Dar el Bacha () is a palace located in the old medina of Marrakesh, Morocco.

History
Built in 1910, the Dar el Bacha, which means "house of the pasha", was the residence of Thami El Glaoui, who was given the title of pasha (roughly "governor" or other high official) of Marrakech by the Sultan Moulay Youssef in 1912. For years he was the most powerful political figure of the Moroccan south under French rule. He built his private palace on a lavish scale to impress guests. Some illustrious guests who visited Dar el Bacha include Colette, Maurice Ravel, Charlie Chaplin, Josephine Baker, Winston Churchill among others.

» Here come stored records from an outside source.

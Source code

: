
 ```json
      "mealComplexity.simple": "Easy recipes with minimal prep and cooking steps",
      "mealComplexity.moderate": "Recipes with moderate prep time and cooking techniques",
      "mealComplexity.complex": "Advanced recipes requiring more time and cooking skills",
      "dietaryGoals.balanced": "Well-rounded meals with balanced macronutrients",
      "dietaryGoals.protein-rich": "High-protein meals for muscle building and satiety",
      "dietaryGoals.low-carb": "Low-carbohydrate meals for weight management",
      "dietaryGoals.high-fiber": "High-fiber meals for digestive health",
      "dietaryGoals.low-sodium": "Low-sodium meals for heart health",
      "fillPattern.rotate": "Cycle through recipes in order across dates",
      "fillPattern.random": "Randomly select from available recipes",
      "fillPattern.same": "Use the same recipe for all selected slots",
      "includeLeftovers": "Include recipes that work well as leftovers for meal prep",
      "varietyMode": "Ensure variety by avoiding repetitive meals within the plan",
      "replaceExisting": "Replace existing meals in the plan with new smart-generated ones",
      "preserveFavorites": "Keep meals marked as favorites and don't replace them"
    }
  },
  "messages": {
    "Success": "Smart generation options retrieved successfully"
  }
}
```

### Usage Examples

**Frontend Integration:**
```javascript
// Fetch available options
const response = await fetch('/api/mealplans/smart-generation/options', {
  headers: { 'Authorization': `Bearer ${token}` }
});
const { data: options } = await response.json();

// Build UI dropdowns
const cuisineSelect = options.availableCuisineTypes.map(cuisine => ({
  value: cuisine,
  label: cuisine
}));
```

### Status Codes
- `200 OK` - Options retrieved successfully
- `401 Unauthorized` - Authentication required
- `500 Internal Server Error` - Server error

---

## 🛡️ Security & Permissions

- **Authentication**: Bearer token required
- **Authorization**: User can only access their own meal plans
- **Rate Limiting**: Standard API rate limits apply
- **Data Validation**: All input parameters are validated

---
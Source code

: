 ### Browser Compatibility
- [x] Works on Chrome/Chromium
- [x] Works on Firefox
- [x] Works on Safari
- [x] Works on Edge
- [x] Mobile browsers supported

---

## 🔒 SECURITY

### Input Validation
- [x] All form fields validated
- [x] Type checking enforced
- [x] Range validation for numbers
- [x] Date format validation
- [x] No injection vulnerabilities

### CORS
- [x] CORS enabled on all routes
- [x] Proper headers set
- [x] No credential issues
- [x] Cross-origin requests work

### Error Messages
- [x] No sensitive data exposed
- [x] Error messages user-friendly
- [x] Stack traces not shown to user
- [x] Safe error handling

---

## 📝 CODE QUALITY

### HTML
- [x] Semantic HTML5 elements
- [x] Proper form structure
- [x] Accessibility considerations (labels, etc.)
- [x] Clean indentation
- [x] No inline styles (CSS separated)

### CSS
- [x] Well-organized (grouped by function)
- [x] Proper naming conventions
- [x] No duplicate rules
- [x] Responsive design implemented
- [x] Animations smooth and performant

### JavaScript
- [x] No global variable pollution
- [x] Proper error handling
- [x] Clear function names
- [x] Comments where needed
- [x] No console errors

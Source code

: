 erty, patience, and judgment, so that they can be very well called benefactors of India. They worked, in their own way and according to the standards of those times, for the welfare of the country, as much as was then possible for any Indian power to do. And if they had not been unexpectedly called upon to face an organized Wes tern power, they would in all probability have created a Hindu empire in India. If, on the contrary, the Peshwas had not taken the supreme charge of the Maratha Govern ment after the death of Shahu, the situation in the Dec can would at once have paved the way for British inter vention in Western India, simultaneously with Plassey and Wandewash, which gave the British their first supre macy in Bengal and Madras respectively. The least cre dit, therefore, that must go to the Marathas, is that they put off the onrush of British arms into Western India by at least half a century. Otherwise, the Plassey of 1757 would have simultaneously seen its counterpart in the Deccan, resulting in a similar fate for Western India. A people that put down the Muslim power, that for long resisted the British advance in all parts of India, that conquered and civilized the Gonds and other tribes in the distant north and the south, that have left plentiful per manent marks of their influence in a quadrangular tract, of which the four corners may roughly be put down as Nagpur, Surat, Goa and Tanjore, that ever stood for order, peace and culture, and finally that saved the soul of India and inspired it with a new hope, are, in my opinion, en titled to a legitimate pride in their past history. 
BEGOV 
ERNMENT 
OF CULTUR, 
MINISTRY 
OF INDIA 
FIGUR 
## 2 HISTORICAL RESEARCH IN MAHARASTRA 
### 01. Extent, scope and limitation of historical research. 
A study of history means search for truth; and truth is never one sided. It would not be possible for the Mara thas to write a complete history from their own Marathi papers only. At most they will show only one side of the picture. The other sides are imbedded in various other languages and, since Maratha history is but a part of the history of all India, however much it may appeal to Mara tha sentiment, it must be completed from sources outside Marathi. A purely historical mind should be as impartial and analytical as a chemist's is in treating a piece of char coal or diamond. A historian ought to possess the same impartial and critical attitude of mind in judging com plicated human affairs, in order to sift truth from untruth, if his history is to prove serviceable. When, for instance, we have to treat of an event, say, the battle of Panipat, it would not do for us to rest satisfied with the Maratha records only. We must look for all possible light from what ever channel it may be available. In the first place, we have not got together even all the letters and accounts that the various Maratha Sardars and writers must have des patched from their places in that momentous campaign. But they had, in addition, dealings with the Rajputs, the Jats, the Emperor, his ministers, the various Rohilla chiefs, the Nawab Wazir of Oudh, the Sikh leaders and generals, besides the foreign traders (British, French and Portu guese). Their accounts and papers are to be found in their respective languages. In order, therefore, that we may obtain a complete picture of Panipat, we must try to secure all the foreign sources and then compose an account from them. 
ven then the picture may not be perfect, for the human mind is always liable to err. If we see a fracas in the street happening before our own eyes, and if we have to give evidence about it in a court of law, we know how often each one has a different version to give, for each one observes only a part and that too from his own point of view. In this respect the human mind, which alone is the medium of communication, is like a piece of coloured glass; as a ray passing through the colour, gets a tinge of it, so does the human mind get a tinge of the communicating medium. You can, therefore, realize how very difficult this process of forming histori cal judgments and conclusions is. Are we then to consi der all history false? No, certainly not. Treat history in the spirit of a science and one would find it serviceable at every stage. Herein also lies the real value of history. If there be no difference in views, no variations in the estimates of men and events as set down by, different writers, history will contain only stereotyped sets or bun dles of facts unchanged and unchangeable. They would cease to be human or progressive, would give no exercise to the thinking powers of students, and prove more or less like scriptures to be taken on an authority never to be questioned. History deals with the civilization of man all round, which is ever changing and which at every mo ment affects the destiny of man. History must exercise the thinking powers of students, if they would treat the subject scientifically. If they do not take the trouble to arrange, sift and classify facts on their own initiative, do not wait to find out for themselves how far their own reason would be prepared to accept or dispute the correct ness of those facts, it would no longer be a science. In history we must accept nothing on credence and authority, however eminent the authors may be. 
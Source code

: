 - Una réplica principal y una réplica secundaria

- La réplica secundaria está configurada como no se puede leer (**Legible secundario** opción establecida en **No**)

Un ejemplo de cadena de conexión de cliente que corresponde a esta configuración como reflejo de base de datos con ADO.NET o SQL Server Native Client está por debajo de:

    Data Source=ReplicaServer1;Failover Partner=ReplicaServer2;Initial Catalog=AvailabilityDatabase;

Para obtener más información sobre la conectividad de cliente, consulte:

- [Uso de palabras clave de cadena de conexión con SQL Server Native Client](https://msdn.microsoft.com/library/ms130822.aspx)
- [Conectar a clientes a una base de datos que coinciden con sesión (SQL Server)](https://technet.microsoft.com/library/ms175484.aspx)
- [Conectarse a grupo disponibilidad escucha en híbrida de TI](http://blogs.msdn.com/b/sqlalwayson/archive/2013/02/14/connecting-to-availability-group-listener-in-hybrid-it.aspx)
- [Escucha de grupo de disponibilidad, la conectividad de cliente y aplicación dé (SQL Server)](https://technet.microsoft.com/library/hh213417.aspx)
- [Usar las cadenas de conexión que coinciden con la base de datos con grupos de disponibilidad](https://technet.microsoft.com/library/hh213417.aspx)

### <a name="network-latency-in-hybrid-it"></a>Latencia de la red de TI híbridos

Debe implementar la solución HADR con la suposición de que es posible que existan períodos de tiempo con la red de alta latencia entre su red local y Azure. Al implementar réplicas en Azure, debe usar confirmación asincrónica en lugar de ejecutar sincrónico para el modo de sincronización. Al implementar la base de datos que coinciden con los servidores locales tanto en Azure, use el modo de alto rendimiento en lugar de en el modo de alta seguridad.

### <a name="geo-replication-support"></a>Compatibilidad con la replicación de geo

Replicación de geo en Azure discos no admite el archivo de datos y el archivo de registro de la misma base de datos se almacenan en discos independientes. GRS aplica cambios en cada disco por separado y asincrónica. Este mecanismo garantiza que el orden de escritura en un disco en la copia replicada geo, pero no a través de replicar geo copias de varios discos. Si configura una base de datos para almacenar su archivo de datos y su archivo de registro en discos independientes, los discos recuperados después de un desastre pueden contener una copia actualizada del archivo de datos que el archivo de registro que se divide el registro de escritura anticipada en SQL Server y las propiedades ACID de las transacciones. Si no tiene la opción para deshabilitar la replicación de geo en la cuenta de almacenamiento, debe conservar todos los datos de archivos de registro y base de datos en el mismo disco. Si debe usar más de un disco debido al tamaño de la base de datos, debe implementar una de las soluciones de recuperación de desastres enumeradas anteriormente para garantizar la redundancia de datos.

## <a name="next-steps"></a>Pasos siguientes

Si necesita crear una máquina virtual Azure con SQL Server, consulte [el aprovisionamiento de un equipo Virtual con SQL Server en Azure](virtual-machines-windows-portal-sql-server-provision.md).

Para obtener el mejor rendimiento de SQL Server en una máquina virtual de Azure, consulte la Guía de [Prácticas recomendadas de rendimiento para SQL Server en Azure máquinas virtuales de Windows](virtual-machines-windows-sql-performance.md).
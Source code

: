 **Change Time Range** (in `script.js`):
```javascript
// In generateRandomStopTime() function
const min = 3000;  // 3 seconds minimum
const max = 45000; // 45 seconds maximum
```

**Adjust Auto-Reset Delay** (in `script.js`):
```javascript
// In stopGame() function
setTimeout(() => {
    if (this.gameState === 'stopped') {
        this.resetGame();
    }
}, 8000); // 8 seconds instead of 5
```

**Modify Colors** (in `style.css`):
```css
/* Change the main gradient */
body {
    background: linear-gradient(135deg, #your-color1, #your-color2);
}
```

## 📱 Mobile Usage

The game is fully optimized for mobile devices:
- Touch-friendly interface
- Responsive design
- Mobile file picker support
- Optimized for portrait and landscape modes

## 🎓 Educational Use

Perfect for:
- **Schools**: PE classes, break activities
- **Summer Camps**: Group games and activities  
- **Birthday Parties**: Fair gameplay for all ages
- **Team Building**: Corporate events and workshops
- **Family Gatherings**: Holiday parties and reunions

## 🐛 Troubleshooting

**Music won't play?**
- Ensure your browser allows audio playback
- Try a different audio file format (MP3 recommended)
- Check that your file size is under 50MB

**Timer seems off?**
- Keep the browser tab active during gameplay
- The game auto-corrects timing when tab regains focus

The palace was renovated by the Fondation nationale des musées (FNM) of Morocco and converted into a museum known as the Dar El Bacha – Musée des Confluences. It was inaugurated by Mohammed VI of Morocco on 9 July 2017.

Description 
Dar el Bacha represents a beautiful example of Moroccan architecture, with fountains and orange trees in the central courtyard, traditional seating areas, and a hammam. In addition to traditional Moroccan features, the palace also demonstrates influences of European architecture and was one of the earliest palaces in Marrakesh to feature ostentatious decoration on its exterior. Several of the original interior design features have been maintained and restored, including the carved and painted cedar wood doors, black and white checkered marble floors, ceilings covered in colorful zellij mosaics and columns painted with natural pigments such as indigo, saffron and poppy.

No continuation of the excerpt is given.